** Opening TASK MATERIAL block **
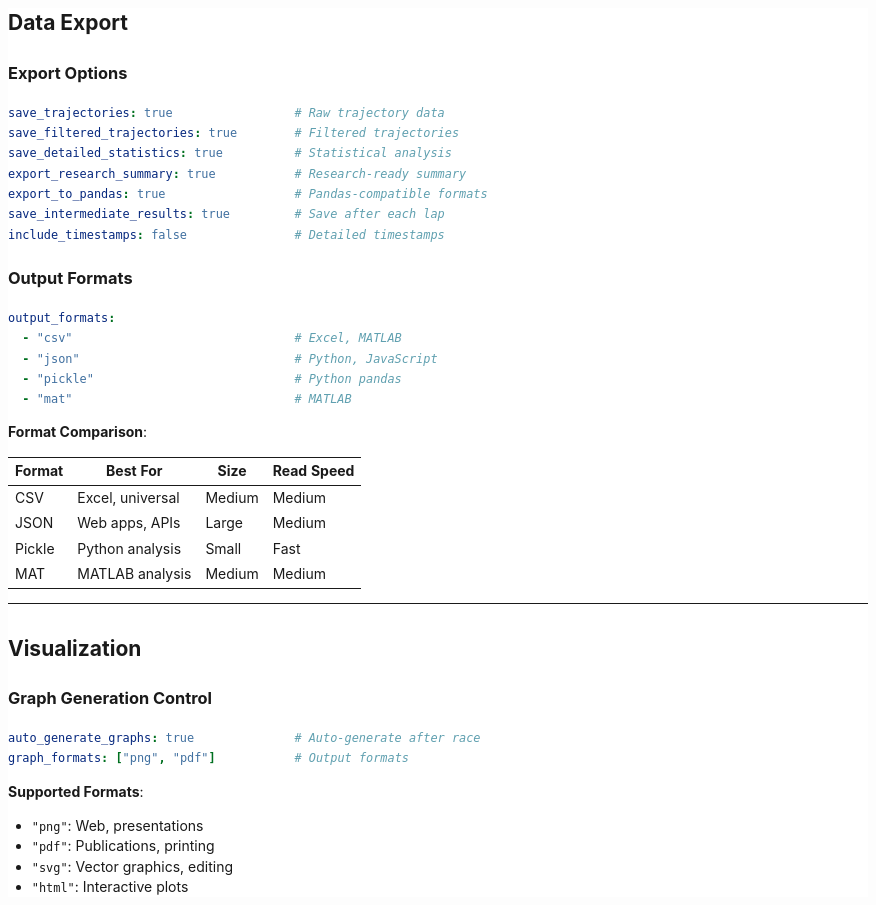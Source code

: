 
## Data Export

### Export Options

```yaml
save_trajectories: true                 # Raw trajectory data
save_filtered_trajectories: true        # Filtered trajectories
save_detailed_statistics: true          # Statistical analysis
export_research_summary: true           # Research-ready summary
export_to_pandas: true                  # Pandas-compatible formats
save_intermediate_results: true         # Save after each lap
include_timestamps: false               # Detailed timestamps
```

### Output Formats

```yaml
output_formats: 
  - "csv"                               # Excel, MATLAB
  - "json"                              # Python, JavaScript
  - "pickle"                            # Python pandas
  - "mat"                               # MATLAB
```

**Format Comparison**:

| Format | Best For | Size | Read Speed |
|--------|----------|------|------------|
| CSV | Excel, universal | Medium | Medium |
| JSON | Web apps, APIs | Large | Medium |
| Pickle | Python analysis | Small | Fast |
| MAT | MATLAB analysis | Medium | Medium |

---

## Visualization

### Graph Generation Control

```yaml
auto_generate_graphs: true              # Auto-generate after race
graph_formats: ["png", "pdf"]           # Output formats
```

**Supported Formats**:
- `"png"`: Web, presentations
- `"pdf"`: Publications, printing
- `"svg"`: Vector graphics, editing
- `"html"`: Interactive plots
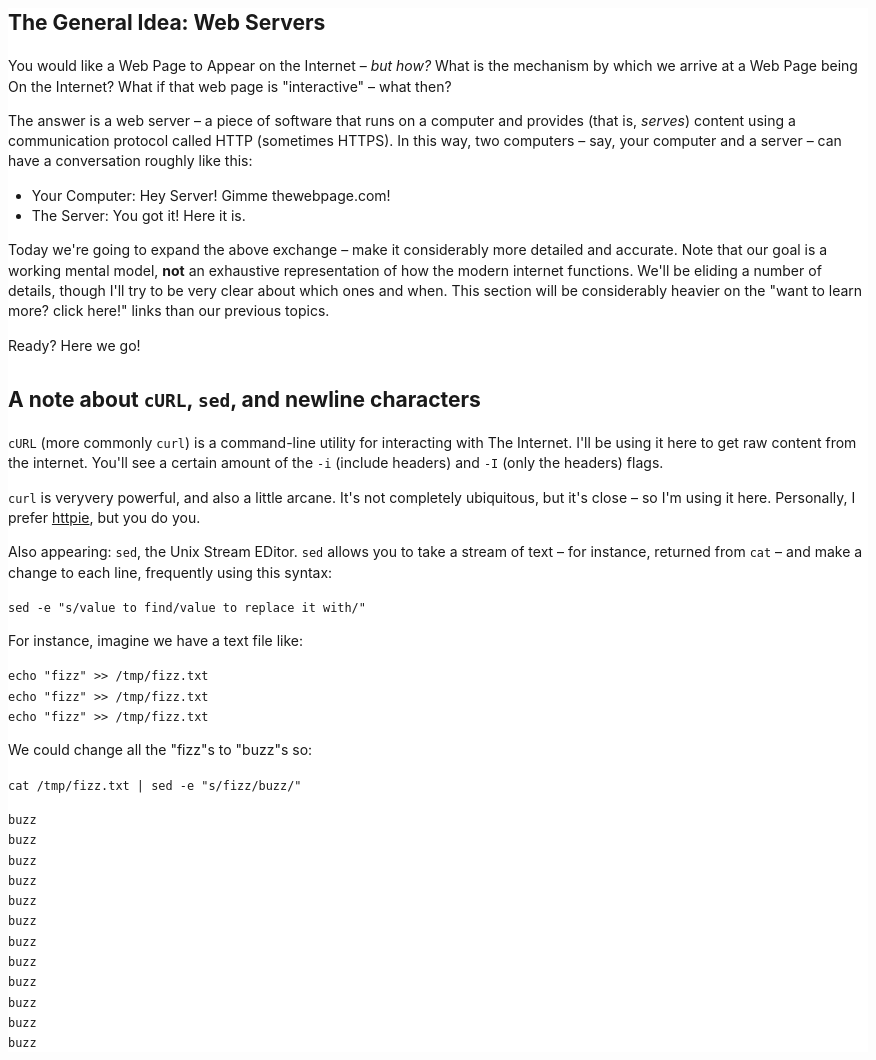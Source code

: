 The General Idea: Web Servers
-----------------------------

You would like a Web Page to Appear on the Internet – *but how?* What is the mechanism by which we arrive at a Web Page being On the Internet? What if that web page is "interactive" – what then?

The answer is a web server – a piece of software that runs on a computer and provides (that is, *serves*) content using a communication protocol called HTTP (sometimes HTTPS). In this way, two computers – say, your computer and a server – can have a conversation roughly like this:

-   Your Computer: Hey Server! Gimme thewebpage.com!
-   The Server: You got it! Here it is.

Today we're going to expand the above exchange – make it considerably more detailed and accurate. Note that our goal is a working mental model, **not** an exhaustive representation of how the modern internet functions. We'll be eliding a number of details, though I'll try to be very clear about which ones and when. This section will be considerably heavier on the "want to learn more? click here!" links than our previous topics.

Ready? Here we go!

A note about `cURL`, `sed`, and newline characters
--------------------------------------------------

`cURL` (more commonly `curl`) is a command-line utility for interacting with The Internet. I'll be using it here to get raw content from the internet. You'll see a certain amount of the `-i` (include headers) and `-I` (only the headers) flags.

`curl` is veryvery powerful, and also a little arcane. It's not completely ubiquitous, but it's close – so I'm using it here. Personally, I prefer [httpie](https://github.com/jkbrzt/httpie), but you do you.

Also appearing: `sed`, the Unix Stream EDitor. `sed` allows you to take a stream of text – for instance, returned from `cat` – and make a change to each line, frequently using this syntax:

``` example
sed -e "s/value to find/value to replace it with/"
```

For instance, imagine we have a text file like:

``` src
echo "fizz" >> /tmp/fizz.txt
echo "fizz" >> /tmp/fizz.txt
echo "fizz" >> /tmp/fizz.txt
```

We could change all the "fizz"s to "buzz"s so:

``` src
cat /tmp/fizz.txt | sed -e "s/fizz/buzz/"
```

``` example
buzz
buzz
buzz
buzz
buzz
buzz
buzz
buzz
buzz
buzz
buzz
buzz
```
** Closing TASK MATERIAL block **
Verbatim copy without images: write the records above out in full.

-- SOLUTION TO THE EXERCISE --
Source code

: 
## Data Export

### Export Options

```yaml
save_trajectories: true                 # Raw trajectory data
save_filtered_trajectories: true        # Filtered trajectories
save_detailed_statistics: true          # Statistical analysis
export_research_summary: true           # Research-ready summary
export_to_pandas: true                  # Pandas-compatible formats
save_intermediate_results: true         # Save after each lap
include_timestamps: false               # Detailed timestamps
```

### Output Formats

```yaml
output_formats: 
  - "csv"                               # Excel, MATLAB
  - "json"                              # Python, JavaScript
  - "pickle"                            # Python pandas
  - "mat"                               # MATLAB
```

**Format Comparison**:

| Format | Best For | Size | Read Speed |
|--------|----------|------|------------|
| CSV | Excel, universal | Medium | Medium |
| JSON | Web apps, APIs | Large | Medium |
| Pickle | Python analysis | Small | Fast |
| MAT | MATLAB analysis | Medium | Medium |

---

## Visualization

### Graph Generation Control

```yaml
auto_generate_graphs: true              # Auto-generate after race
graph_formats: ["png", "pdf"]           # Output formats
```

**Supported Formats**:
- `"png"`: Web, presentations
- `"pdf"`: Publications, printing
- `"svg"`: Vector graphics, editing
- `"html"`: Interactive plots
Source code

: The General Idea: Web Servers
-----------------------------

You would like a Web Page to Appear on the Internet – *but how?* What is the mechanism by which we arrive at a Web Page being On the Internet? What if that web page is "interactive" – what then?

The answer is a web server – a piece of software that runs on a computer and provides (that is, *serves*) content using a communication protocol called HTTP (sometimes HTTPS). In this way, two computers – say, your computer and a server – can have a conversation roughly like this:

-   Your Computer: Hey Server! Gimme thewebpage.com!
-   The Server: You got it! Here it is.

Today we're going to expand the above exchange – make it considerably more detailed and accurate. Note that our goal is a working mental model, **not** an exhaustive representation of how the modern internet functions. We'll be eliding a number of details, though I'll try to be very clear about which ones and when. This section will be considerably heavier on the "want to learn more? click here!" links than our previous topics.

Ready? Here we go!

A note about `cURL`, `sed`, and newline characters
--------------------------------------------------

`cURL` (more commonly `curl`) is a command-line utility for interacting with The Internet. I'll be using it here to get raw content from the internet. You'll see a certain amount of the `-i` (include headers) and `-I` (only the headers) flags.

`curl` is veryvery powerful, and also a little arcane. It's not completely ubiquitous, but it's close – so I'm using it here. Personally, I prefer [httpie](https://github.com/jkbrzt/httpie), but you do you.

Also appearing: `sed`, the Unix Stream EDitor. `sed` allows you to take a stream of text – for instance, returned from `cat` – and make a change to each line, frequently using this syntax:

``` example
sed -e "s/value to find/value to replace it with/"
```

For instance, imagine we have a text file like:

``` src
echo "fizz" >> /tmp/fizz.txt
echo "fizz" >> /tmp/fizz.txt
echo "fizz" >> /tmp/fizz.txt
```

We could change all the "fizz"s to "buzz"s so:

``` src
cat /tmp/fizz.txt | sed -e "s/fizz/buzz/"
```

``` example
buzz
buzz
buzz
buzz
buzz
buzz
buzz
buzz
buzz
buzz
buzz
buzz
```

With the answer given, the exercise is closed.